Distinguere in modo analitico queste funzioni significa riconoscerne la specificità, e soprattutto, significa affermare formalmente che le organizzazioni artistiche non possono limitarsi a difendere, conservare il proprio patrimonio e ad aprirlo al pubblico, ma

“devono essere soggetti propulsori della conoscenza collettiva di tali beni, stimolando l’interessamento del pubblico con iniziative sia di carattere didattico sia di taglio più divulgativo”163

Si tratta di una vera e propria rivoluzione che interessa le politiche culturali del nostro Paese, a lungo dominate da un’ottica protezionista e conservatrice, che ha relegato di fatto i concetti di fruizione e accessibilità ad un ruolo del tutto secondario.

La valorizzazione e la promozione del patrimonio storico e artistico divengono così riconosciute funzioni complementari in vista della produzione dell’esperienza culturale e quindi in vista dell’effettiva soddisfazione del diritto dei cittadini all’accesso a questi beni.

Lo scenario delineato dal legislatore è pertanto quello di una pubblica amministrazione attiva, decentrata ed aperta anche in campo culturale, che non può più limitarsi a salvaguardare l’esistente, ma che deve diventare soggetto promotore di iniziative di diverso genere, volte a favorire l’avvicinamento tra cittadini e beni culturali, facendo leva su ogni possibile mezzo di comunicazione e divulgazione. In linea con la riforma della pubblica amministrazione descritta precedentemente, anche in campo culturale, quindi, al cittadino è riconosciuta una posizione centrale, attorno alla quale prende senso l’operato pubblico. Anche le organizzazioni culturali pubbliche, per assolvere a questi nuovi doveri, dovranno uscire da quella culla di autoreferenzialità che per anni ha caratterizzato il loro agire in campo di tutela e conservazione dei beni culturali, per dare vita a flussi comunicativi, che andranno a configurarsi come delle specificità all’interno del più ampio ambito della comunicazione pubblica.

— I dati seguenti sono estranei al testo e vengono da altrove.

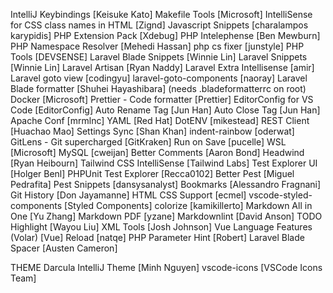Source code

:IntelliJ Keybindings [Keisuke Kato]
Makefile Tools [Microsoft]
IntelliSense for CSS class names in HTML [Zignd]
Javascript Snippets [charalampos karypidis]
PHP Extension Pack [Xdebug]
PHP Intelephense [Ben Mewburn]
PHP Namespace Resolver [Mehedi Hassan]
php cs fixer [junstyle]
PHP Tools [DEVSENSE]
Laravel Blade Snippets [Winnie Lin]
Laravel Snippets [Winnie Lin]
Laravel Artisan [Ryan Naddy]
Laravel Extra Intellisense [amir]
Laravel goto view [codingyu]
laravel-goto-components [naoray]
Laravel Blade formatter [Shuhei Hayashibara] (needs .bladeformatterrc on root)
Docker [Microsoft]
Prettier - Code formatter [Prettier]
EditorConfig for VS Code [EditorConfig]
Auto Rename Tag [Jun Han]
Auto Close Tag [Jun Han]
Apache Conf [mrmlnc]
YAML [Red Hat]
DotENV [mikestead]
REST Client [Huachao Mao]
Settings Sync [Shan Khan]
indent-rainbow [oderwat]
GitLens - Git supercharged [GitKraken]
Run on Save [pucelle]
WSL [Microsoft]
MySQL [cweijan]
Better Comments [Aaron Bond]
Headwind [Ryan Heibourn]
Tailwind CSS IntelliSense [Tailwind Labs]
Test Explorer UI [Holger Benl]
PHPUnit Test Explorer [Recca0102]
Better Pest [Miguel Pedrafita]
Pest Snippets [dansysanalyst]
Bookmarks [Alessandro Fragnani]
Git History [Don Jayamanne]
HTML CSS Support [ecmel]
vscode-styled-components [Styled Components]
colorize [kamikillerto]
Markdown All in One [Yu Zhang]
Markdown PDF [yzane]
Markdownlint [David Anson]
TODO Highlight [Wayou Liu]
XML Tools [Josh Johnson]
Vue Language Features (Volar) [Vue]
Reload [natqe]
PHP Parameter Hint [Robert]
Laravel Blade Spacer [Austen Cameron]

THEME
Darcula IntelliJ Theme [Minh Nguyen]
vscode-icons [VSCode Icons Team]

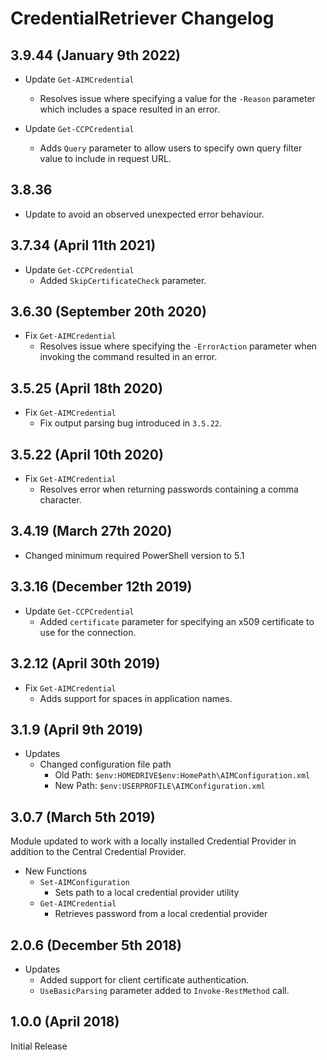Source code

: # CredentialRetriever Changelog

## 3.9.44 (January 9th 2022)

- Update `Get-AIMCredential`
  - Resolves issue where specifying a value for the `-Reason` parameter which includes a space resulted in an error.

- Update `Get-CCPCredential`
  - Adds `Query` parameter to allow users to specify own query filter value to include in request URL.

## 3.8.36

- Update to avoid an observed unexpected error behaviour.

## 3.7.34 (April 11th 2021)

- Update `Get-CCPCredential`
  - Added `SkipCertificateCheck` parameter.

## 3.6.30 (September 20th 2020)

- Fix `Get-AIMCredential`
  - Resolves issue where specifying the `-ErrorAction` parameter when invoking the command resulted in an error.

## 3.5.25 (April 18th 2020)

- Fix `Get-AIMCredential`
  - Fix output parsing bug introduced in `3.5.22`.

## 3.5.22 (April 10th 2020)

- Fix `Get-AIMCredential`
  - Resolves error when returning passwords containing a comma character.

## 3.4.19 (March 27th 2020)

- Changed minimum required PowerShell version to 5.1

## 3.3.16 (December 12th 2019)

- Update `Get-CCPCredential`
  - Added `certificate` parameter for specifying an x509 certificate to use for the connection.

## 3.2.12 (April 30th 2019)

- Fix `Get-AIMCredential`
  - Adds support for spaces in application names.

## 3.1.9 (April 9th 2019)

- Updates
  - Changed configuration file path
    - Old Path: `$env:HOMEDRIVE$env:HomePath\AIMConfiguration.xml`
    - New Path: `$env:USERPROFILE\AIMConfiguration.xml`

## 3.0.7 (March 5th 2019)

Module updated to work with a locally installed Credential Provider in addition to the Central Credential Provider.

- New Functions
  - `Set-AIMConfiguration`
    - Sets path to a local credential provider utility
  - `Get-AIMCredential`
    - Retrieves password from a local credential provider

## 2.0.6 (December 5th 2018)

- Updates
  - Added support for client certificate authentication.
  - `UseBasicParsing` parameter added to `Invoke-RestMethod` call.

## 1.0.0 (April 2018)

Initial Release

È il Comune l’ente locale su cui gravano le maggiori responsabilità in campo culturale, soprattutto in merito al compito di favorire un avvicinamento reale tra patrimonio artistico e cittadini, incentivando la fruizione di quell’immenso complesso di beni culturali che contraddistingue il nostro Paese. Da un punto di vista giuridico, infatti, la riforma Bassanini assegna al Comune, in quanto ente più vicino al cittadino/utente, primarie competenze nel campo della gestione, della promozione e della valorizzazione dei beni culturali, e il decreto legislativo n. 267 del 18 agosto 2001 lo riconosce come il soggetto che “rappresenta la propria comunità, ne cura gli interessi e ne promuove lo

sviluppo”. Del resto secondo la “Carta del rischio” del patrimonio culturale, circa

l’80% degli 8100 comuni italiani possiede almeno un bene di notevole interesse artistico e oltre la metà dei beni di maggior rilievo si trova in comuni che hanno meno di 15 mila abitanti164.